> [To do] Collect all lines from the records below that include the word "全有或全无".

> [Records for this exercise]
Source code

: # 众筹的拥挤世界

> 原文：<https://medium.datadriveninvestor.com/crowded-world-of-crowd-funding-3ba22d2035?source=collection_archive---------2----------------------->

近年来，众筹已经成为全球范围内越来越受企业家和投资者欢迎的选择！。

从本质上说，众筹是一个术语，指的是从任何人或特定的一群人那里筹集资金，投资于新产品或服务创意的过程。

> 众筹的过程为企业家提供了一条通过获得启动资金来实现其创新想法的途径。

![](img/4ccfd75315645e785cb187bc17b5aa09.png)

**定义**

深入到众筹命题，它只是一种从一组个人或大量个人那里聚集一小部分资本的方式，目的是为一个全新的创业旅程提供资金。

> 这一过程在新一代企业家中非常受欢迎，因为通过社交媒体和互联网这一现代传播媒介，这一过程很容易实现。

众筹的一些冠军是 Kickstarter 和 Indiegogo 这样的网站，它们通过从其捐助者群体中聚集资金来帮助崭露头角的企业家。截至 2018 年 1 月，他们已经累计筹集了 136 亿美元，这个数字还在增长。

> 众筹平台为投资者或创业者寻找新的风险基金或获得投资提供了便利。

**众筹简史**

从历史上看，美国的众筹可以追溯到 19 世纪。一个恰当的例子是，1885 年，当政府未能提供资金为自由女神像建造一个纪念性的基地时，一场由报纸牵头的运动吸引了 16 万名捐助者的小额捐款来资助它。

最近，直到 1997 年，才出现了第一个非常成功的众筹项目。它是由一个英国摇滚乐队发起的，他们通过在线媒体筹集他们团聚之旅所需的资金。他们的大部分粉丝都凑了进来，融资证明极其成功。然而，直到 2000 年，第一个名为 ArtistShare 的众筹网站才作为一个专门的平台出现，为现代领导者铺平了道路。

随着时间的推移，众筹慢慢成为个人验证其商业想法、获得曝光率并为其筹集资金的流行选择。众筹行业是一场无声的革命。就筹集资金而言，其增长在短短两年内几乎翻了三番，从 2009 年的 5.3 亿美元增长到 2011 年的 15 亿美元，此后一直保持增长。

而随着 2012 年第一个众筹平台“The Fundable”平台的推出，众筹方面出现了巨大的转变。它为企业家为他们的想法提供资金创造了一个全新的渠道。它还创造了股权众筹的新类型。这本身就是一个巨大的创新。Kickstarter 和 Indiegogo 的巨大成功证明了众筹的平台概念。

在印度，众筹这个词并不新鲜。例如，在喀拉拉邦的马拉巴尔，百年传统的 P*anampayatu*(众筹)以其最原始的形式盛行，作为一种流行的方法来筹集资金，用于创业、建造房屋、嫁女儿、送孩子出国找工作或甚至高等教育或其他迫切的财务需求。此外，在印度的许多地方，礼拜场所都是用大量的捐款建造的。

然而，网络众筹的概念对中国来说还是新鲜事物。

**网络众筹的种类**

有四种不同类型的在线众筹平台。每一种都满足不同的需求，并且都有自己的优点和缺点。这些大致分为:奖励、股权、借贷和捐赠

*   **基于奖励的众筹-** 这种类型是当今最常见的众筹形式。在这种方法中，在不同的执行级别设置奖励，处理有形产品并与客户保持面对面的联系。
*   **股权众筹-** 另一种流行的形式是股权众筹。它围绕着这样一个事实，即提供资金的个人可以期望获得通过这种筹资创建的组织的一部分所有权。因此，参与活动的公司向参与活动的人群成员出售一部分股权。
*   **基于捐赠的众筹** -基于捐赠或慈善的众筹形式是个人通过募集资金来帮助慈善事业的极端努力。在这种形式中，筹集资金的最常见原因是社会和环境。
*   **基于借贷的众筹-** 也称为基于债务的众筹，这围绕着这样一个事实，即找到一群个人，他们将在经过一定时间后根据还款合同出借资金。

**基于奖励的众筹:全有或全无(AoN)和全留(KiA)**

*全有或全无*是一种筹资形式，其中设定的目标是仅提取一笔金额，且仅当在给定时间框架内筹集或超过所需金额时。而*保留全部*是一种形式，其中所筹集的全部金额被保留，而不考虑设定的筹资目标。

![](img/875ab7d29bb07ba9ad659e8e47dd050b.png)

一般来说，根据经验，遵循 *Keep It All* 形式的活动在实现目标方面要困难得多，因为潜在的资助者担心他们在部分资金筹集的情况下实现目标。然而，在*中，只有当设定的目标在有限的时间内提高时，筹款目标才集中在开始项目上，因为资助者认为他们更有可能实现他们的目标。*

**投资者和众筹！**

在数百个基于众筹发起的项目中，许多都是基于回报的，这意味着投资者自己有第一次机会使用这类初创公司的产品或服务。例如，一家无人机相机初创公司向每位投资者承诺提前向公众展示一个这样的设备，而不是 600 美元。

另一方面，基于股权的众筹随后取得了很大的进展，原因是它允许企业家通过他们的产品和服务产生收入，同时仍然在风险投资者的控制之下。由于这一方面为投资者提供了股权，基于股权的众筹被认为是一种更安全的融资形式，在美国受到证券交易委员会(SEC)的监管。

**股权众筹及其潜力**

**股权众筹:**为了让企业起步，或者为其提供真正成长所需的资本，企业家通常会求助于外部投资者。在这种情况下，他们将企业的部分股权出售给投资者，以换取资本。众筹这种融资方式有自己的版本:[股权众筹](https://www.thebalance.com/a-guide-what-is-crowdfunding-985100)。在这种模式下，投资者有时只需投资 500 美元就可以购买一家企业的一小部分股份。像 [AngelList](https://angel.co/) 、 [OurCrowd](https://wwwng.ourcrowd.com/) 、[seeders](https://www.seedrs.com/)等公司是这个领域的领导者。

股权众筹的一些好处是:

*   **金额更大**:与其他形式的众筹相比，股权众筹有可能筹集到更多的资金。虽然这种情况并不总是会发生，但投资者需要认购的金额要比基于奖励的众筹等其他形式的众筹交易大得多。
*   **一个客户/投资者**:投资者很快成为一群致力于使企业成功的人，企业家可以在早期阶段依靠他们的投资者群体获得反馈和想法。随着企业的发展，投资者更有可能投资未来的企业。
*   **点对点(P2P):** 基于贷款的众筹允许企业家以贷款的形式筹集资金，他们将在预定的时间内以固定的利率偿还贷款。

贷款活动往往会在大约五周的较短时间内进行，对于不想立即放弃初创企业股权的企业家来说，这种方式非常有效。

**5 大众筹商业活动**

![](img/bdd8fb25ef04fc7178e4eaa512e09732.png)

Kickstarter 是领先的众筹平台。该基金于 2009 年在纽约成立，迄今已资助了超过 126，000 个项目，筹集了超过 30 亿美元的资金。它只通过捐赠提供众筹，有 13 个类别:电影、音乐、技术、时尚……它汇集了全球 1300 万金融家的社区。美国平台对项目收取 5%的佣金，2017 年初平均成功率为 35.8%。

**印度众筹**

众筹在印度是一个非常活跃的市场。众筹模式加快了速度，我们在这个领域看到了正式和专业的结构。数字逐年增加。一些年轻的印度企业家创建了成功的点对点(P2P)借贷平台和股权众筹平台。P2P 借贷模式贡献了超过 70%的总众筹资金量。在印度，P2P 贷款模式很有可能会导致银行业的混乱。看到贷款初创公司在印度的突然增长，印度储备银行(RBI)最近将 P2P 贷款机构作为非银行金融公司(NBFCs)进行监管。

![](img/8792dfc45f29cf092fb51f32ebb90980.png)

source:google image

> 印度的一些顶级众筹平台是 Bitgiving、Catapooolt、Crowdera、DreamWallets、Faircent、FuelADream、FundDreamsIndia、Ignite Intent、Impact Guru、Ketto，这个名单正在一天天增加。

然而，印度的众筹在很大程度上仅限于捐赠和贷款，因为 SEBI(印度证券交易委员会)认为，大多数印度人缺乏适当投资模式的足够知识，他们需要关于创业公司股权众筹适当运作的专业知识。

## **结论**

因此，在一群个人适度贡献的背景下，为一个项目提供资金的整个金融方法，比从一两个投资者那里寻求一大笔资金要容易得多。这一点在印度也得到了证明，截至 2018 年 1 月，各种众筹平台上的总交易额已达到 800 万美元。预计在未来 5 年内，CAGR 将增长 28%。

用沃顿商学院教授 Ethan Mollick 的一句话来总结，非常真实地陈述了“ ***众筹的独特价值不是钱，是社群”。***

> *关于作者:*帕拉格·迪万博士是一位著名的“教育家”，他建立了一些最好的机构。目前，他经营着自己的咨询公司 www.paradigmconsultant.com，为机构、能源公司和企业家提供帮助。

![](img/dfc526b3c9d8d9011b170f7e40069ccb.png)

> [Your solution]
**基于奖励的众筹:全有或全无(AoN)和全留(KiA)**
*全有或全无*是一种筹资形式，其中设定的目标是仅提取一笔金额，且仅当在给定时间框架内筹集或超过所需金额时。而*保留全部*是一种形式，其中所筹集的全部金额被保留，而不考虑设定的筹资目标。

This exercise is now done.